### [About this task]
Whenever the string "unique" turns up in a line below, that line should be copied.

### [Data records]
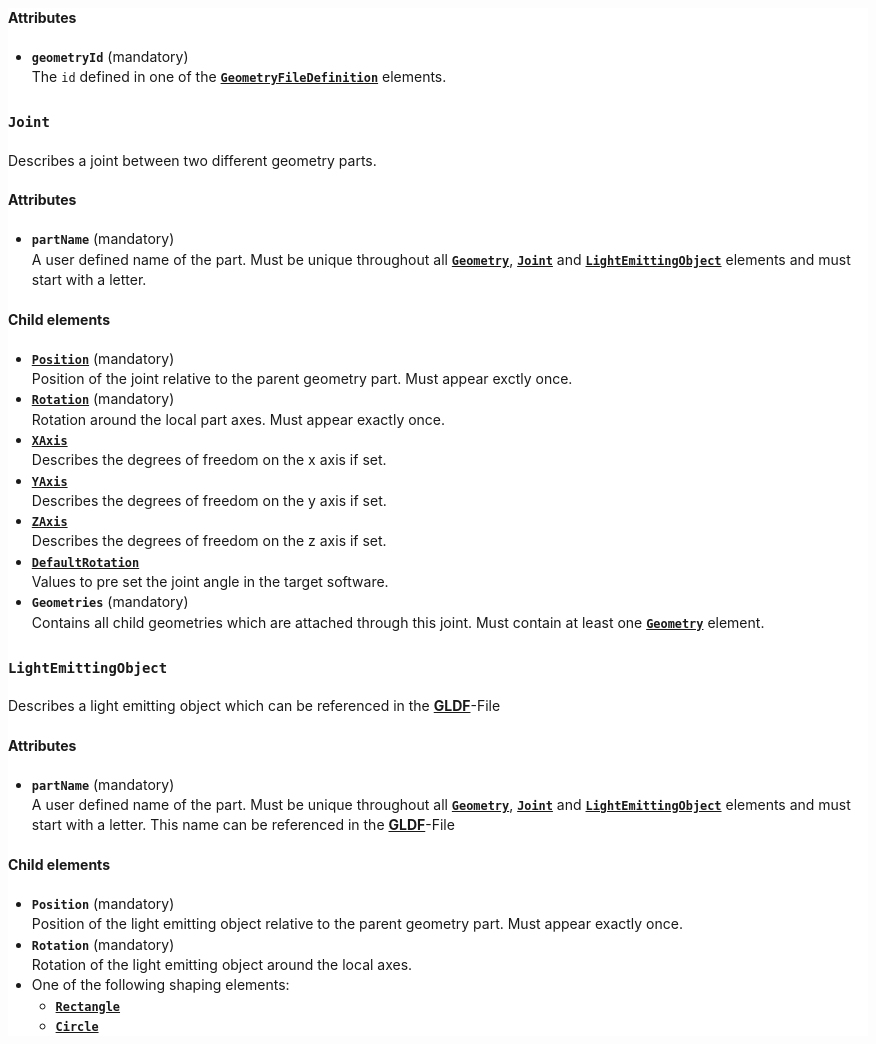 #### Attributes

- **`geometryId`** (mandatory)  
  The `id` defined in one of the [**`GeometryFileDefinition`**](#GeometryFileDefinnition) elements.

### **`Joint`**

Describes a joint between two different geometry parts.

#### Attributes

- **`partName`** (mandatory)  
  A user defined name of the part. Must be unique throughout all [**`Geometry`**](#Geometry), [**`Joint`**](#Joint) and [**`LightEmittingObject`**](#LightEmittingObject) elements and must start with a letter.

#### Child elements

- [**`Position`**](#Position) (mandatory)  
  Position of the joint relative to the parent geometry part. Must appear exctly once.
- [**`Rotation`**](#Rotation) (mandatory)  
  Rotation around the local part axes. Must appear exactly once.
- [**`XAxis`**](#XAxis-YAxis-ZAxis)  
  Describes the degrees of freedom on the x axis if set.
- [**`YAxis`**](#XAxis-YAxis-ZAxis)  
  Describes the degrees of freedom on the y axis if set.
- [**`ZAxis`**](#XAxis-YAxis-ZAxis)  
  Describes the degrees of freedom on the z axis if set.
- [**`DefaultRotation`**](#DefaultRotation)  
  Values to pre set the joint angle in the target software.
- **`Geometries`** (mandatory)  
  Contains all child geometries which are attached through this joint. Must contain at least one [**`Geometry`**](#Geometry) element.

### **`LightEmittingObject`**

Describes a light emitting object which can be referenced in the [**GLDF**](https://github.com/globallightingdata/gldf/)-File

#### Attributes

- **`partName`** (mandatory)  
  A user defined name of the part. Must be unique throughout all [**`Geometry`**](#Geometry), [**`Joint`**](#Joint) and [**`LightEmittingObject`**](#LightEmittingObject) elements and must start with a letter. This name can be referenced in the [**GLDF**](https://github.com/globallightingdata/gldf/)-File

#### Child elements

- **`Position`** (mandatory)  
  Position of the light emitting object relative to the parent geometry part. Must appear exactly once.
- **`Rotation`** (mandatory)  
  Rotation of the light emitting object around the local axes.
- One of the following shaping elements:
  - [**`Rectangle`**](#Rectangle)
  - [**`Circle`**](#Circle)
--
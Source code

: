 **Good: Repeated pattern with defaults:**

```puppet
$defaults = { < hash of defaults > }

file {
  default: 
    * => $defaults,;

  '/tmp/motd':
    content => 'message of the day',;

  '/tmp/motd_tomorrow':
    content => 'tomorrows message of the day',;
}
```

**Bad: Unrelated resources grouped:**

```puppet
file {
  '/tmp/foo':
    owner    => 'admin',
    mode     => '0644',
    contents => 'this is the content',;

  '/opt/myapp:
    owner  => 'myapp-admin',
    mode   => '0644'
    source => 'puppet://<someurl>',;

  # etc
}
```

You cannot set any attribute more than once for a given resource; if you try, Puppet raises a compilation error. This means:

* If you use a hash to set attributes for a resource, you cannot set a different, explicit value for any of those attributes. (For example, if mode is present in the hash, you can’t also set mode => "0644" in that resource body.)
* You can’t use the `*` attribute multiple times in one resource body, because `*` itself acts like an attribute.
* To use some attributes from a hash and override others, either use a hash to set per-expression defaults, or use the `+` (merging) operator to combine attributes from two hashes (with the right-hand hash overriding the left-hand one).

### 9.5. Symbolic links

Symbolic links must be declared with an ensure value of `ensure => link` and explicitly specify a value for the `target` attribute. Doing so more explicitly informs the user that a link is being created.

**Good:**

### [Task answer]
  A user defined name of the part. Must be unique throughout all [**`Geometry`**](#Geometry), [**`Joint`**](#Joint) and [**`LightEmittingObject`**](#LightEmittingObject) elements and must start with a letter.
  A user defined name of the part. Must be unique throughout all [**`Geometry`**](#Geometry), [**`Joint`**](#Joint) and [**`LightEmittingObject`**](#LightEmittingObject) elements and must start with a letter. This name can be referenced in the [**GLDF**](https://github.com/globallightingdata/gldf/)-File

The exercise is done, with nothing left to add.